1. 社内ルール違反について考えてみよう

先月(2022年11月)、皆既月食が話題を呼んだ。月が地球の影に完全に覆われる「皆既食」中、さらに、月の後ろに天王星が入る天王星食も見られた。皆既食と惑星食が同時に見られるのは、日本では442年ぶりの天体ショーだった。完全に覆われた状態で太陽光の一部の赤い光が月を照らし、赤黒い色に見えたのが神秘的に見えた。スマホで撮影したが、なぜか満月に写ってしまい失敗に終わった。

ちなみに442年前は1580年になるが、その2年後が「本能寺の変」の年になる。特に意味はないが、同じように誰かが夜空を見ていたのかと想像するとワクワクする。次回は322年後の2344年の土星食と予想されている。322年後には引き継げないが、322年前を想像してくれる人がいることを信じたい。

さて、今回のコラムは、情シスにも大いに関係している社内ルール違反によるインシデント対応や運用ルールの形骸化の原因について考えてみた。特にリモート環境が進み、管理の目が届きにくくなる中、「守られる」社内ルールの整備の難しさを感じる。正しいルールの在り方についてお話ししたい。

2. 職場のルールが守られないことによって起こったインシデント

インシデントと聞くと、悪意を持った外部の人物によるサイバー攻撃や不正アクセスなどのインパクトのある攻撃をイメージする。しかし、メールの誤送信やパソコンの紛失、情報の誤掲載などの社員によるミスも含まれる。不審なメールの開封や不審なサイトへのアクセスによるマルウェア感染なども社員のミスによるインシデントになるかもしれない。

実際は社員が持つセキュリティの知識や技術の欠如に加えて、セキュリティに関する意識の低さも原因と言える。社員のセキュリティレベルが組織のセキュリティレベルに大きく影響を及ぼしているということだ。
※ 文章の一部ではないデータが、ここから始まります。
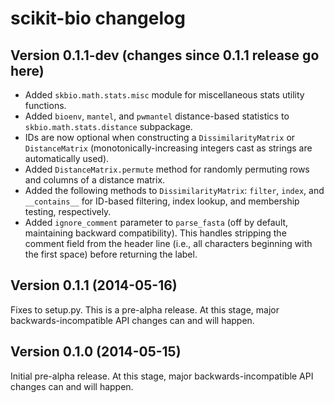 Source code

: scikit-bio changelog
====================

Version 0.1.1-dev (changes since 0.1.1 release go here)
-------------------------------------------------------

* Added ``skbio.math.stats.misc`` module for miscellaneous stats utility functions.
* Added ``bioenv``, ``mantel``, and ``pwmantel`` distance-based statistics to ``skbio.math.stats.distance`` subpackage.
* IDs are now optional when constructing a ``DissimilarityMatrix`` or ``DistanceMatrix`` (monotonically-increasing integers cast as strings are automatically used).
* Added ``DistanceMatrix.permute`` method for randomly permuting rows and columns of a distance matrix.
* Added the following methods to ``DissimilarityMatrix``: ``filter``, ``index``, and ``__contains__`` for ID-based filtering, index lookup, and membership testing, respectively.
* Added ``ignore_comment`` parameter to ``parse_fasta`` (off by default, maintaining backward compatibility). This handles stripping the comment field from the header line (i.e., all characters beginning with the first space) before returning the label.

Version 0.1.1 (2014-05-16)
--------------------------

Fixes to setup.py. This is a pre-alpha release. At this stage, major backwards-incompatible API changes can and will happen.

Version 0.1.0 (2014-05-15)
--------------------------

Initial pre-alpha release. At this stage, major backwards-incompatible API changes can and will happen.

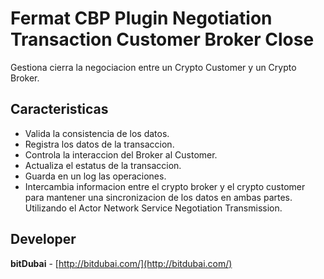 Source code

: # Fermat CBP Plugin Negotiation Transaction Customer Broker Close

Gestiona cierra la negociacion entre un Crypto Customer y un Crypto Broker.

## Caracteristicas
* Valida la consistencia de los datos.
* Registra los datos de la transaccion.
* Controla la interaccion del Broker al Customer.
* Actualiza el estatus de la transaccion.
* Guarda en un log las operaciones.
* Intercambia informacion entre el crypto broker y el crypto customer para mantener una sincronizacion de los datos en ambas partes.
Utilizando el Actor Network Service Negotiation Transmission.

## Developer

**bitDubai** - [http://bitdubai.com/](http://bitdubai.com/)
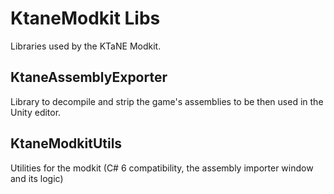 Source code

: # KtaneModkit Libs

Libraries used by the KTaNE Modkit.

## KtaneAssemblyExporter

Library to decompile and strip the game's assemblies to be then used in the Unity editor.

## KtaneModkitUtils

Utilities for the modkit (C# 6 compatibility, the assembly importer window and its logic)
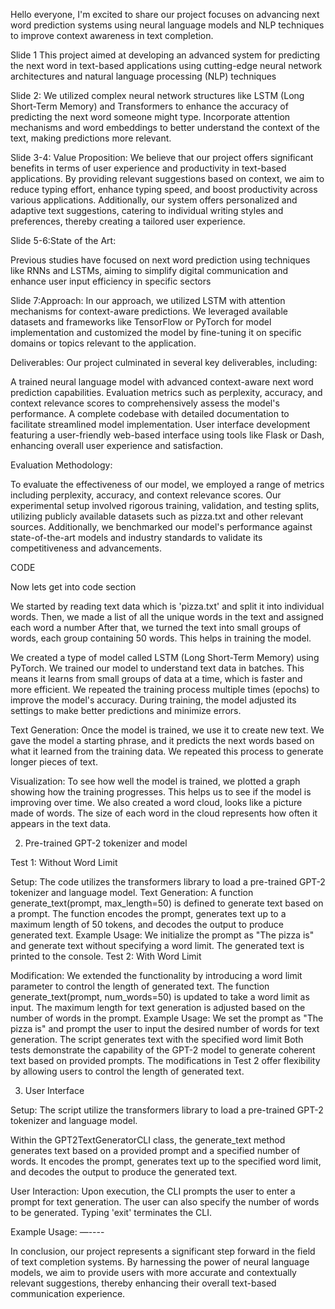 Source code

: Hello everyone, I'm excited to share our project focuses on advancing next word prediction systems using neural language models and NLP techniques to improve context awareness in text completion.


Slide 1 This project aimed at developing an advanced system for predicting the next word in text-based applications using cutting-edge neural network architectures and natural language processing (NLP) techniques

Slide 2: We utilized complex neural network structures like LSTM (Long Short-Term Memory) and Transformers to enhance the accuracy of predicting the next word someone might type. 
Incorporate attention mechanisms and word embeddings to better understand the context of the text, making predictions more relevant.

Slide 3-4: Value Proposition:
We believe that our project offers significant benefits in terms of user experience and productivity in text-based applications. 
By providing relevant suggestions based on context, we aim to reduce typing effort, enhance typing speed, and boost productivity across various applications. 
Additionally, our system offers personalized and adaptive text suggestions, catering to individual writing styles and preferences, thereby creating a tailored user experience.

Slide 5-6:State of the Art:

Previous studies have focused on next word prediction using techniques like RNNs and LSTMs, aiming to simplify digital communication and enhance user input efficiency in specific sectors

Slide 7:Approach:
In our approach, we utilized LSTM with attention mechanisms for context-aware predictions. 
We leveraged available datasets and frameworks like TensorFlow or PyTorch for model implementation and customized the model by fine-tuning it on specific domains or topics relevant to the application.


Deliverables:
Our project culminated in several key deliverables, including:

A trained neural language model with advanced context-aware next word prediction capabilities.
Evaluation metrics such as perplexity, accuracy, and context relevance scores to comprehensively assess the model's performance.
A complete codebase with detailed documentation to facilitate streamlined model implementation.
User interface development featuring a user-friendly web-based interface using tools like Flask or Dash, enhancing overall user experience and satisfaction.


Evaluation Methodology:


To evaluate the effectiveness of our model, we employed a range of metrics including perplexity, accuracy, and context relevance scores. 
Our experimental setup involved rigorous training, validation, and testing splits, utilizing publicly available datasets such as pizza.txt and other relevant sources. 
Additionally, we benchmarked our model's performance against state-of-the-art models and industry standards to validate its competitiveness and advancements.



CODE


Now lets get into code section 

We started by reading text data which is 'pizza.txt' and split it into individual words.
Then, we made a list of all the unique words in the text and assigned each word a number 
After that, we turned the text into small groups of words, each group containing 50 words. This helps in training the model.

We created a type of model called LSTM (Long Short-Term Memory) using PyTorch.
We trained our model to understand text data in batches. This means it learns from small groups of data at a time, which is faster and more efficient.
We repeated the training process multiple times (epochs) to improve the model's accuracy.
During training, the model adjusted its settings to make better predictions and minimize errors.

Text Generation:
Once the model is trained, we use it to create new text.
We gave the model a starting phrase, and it predicts the next words based on what it learned from the training data.
We repeated this process to generate longer pieces of text.

Visualization:
To see how well the model is trained, we plotted a graph showing how the training progresses. This helps us to see if the model is improving over time.
We also created a word cloud, looks like a picture made of words. The size of each word in the cloud represents how often it appears in the text data.


2. Pre-trained GPT-2 tokenizer and model

Test 1: Without Word Limit

Setup:
The code utilizes the transformers library to load a pre-trained GPT-2 tokenizer and language model.
Text Generation:
A function generate_text(prompt, max_length=50) is defined to generate text based on a prompt.
The function encodes the prompt, generates text up to a maximum length of 50 tokens, and decodes the output to produce generated text.
Example Usage:
We initialize the prompt as "The pizza is" and generate text without specifying a word limit.
The generated text is printed to the console.
Test 2: With Word Limit

Modification:
We extended the functionality by introducing a word limit parameter to control the length of generated text.
The function generate_text(prompt, num_words=50) is updated to take a word limit as input.
The maximum length for text generation is adjusted based on the number of words in the prompt.
Example Usage:
We set the prompt as "The pizza is" and prompt the user to input the desired number of words for text generation.
The script generates text with the specified word limit 
Both tests demonstrate the capability of the GPT-2 model to generate coherent text based on provided prompts. The modifications in Test 2 offer flexibility by allowing users to control the length of generated text.



3. User Interface

Setup:
The script utilize the transformers library to load a pre-trained GPT-2 tokenizer and language model.

Within the GPT2TextGeneratorCLI class, the generate_text method generates text based on a provided prompt and a specified number of words.
It encodes the prompt, generates text up to the specified word limit, and decodes the output to produce the generated text.

User Interaction:
Upon execution, the CLI prompts the user to enter a prompt for text generation.
The user can also specify the number of words to be generated.
Typing 'exit' terminates the CLI.

Example Usage: —----



In conclusion, our project represents a significant step forward in the field of text completion systems.
By harnessing the power of neural language models, we aim to provide users with more accurate and contextually relevant suggestions, thereby enhancing their overall text-based communication experience.
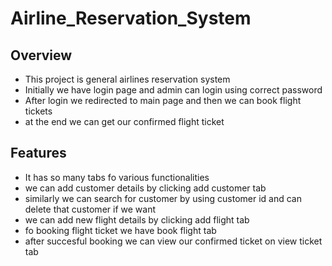 # Airline_Reservation_System
## Overview
* This project is general airlines reservation system
* Initially we have login page and admin can login using correct password
* After login we redirected to main page and then we can book flight tickets
* at the end we can get our confirmed flight ticket

## Features
* It has so many tabs fo various functionalities
* we can add customer details by clicking add customer tab
* similarly we can search for customer by using customer id and can delete that customer if we want
* we can add new flight details by clicking add flight tab
* fo booking flight ticket we have book flight tab
* after succesful booking we can view our confirmed ticket on view ticket tab


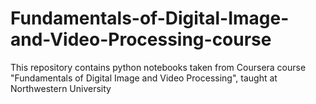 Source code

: # Fundamentals-of-Digital-Image-and-Video-Processing-course
This repository contains python notebooks taken from Coursera course "Fundamentals of Digital Image and Video Processing", taught at Northwestern University
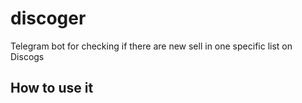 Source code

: # discoger

Telegram bot for checking if there are new sell in one specific list on Discogs

## How to use it
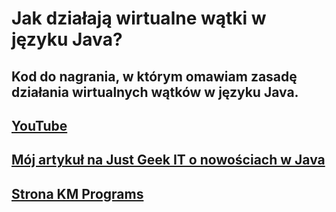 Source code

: # Jak działają wirtualne wątki w języku Java?
## Kod do nagrania, w którym omawiam zasadę działania wirtualnych wątków w języku Java.
## [YouTube](https://youtu.be/WwTefZgepBE) 
## [Mój artykuł na Just Geek IT o nowościach w Java](https://geek.justjoin.it/co-nowego-w-javie-jdk-20/)
## [Strona KM Programs](https://km-programs.pl/)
社員教育については後述の「7. ルールを守る有効な教育や研修の方法」の内容も参照してほしい。

3. テレワーク環境だからこそルールを意識してほしい

セキュリティを担保するためのルールは、業務を一手間増やす場合もあるため、誰にも指摘されず発覚もしない環境であれば、ルールを無視して不正行為を行う可能性が高まる。テレワーク上での弱点は、承認フローが形骸化してしまうことだ。

個人的な意見だが、業務が属人化しているなどの環境も、不正が起こりやすくなると考えられる。現在でもテレワークの拡大傾向にあり、上長や同僚の目が届きにくい労働環境になっている。不正を行う機会が増加するおそれがあることを意識してほしい。

4. ルールが形骸化する特徴とその原因は何か?

ルール違反は、人為的なミスにつながり、さまざまな事故の原因となっている。人為的ミスの起きやすい環境の特徴として、「記録」ではなく「記憶」で行動しがちな組織の風土が挙げられる。

両者の違いは何かと言うと、「記憶」での行動には、例えば、玄関の戸締まりがある。外出時には、ほぼ無意識で施錠し、後から不安になった経験は誰にでもあると思う。このように、「記憶」、いわば「慣れ」で行う動作は、ミスにつながりやすい。ルールがあることすら覚えていなくてもできてしまう。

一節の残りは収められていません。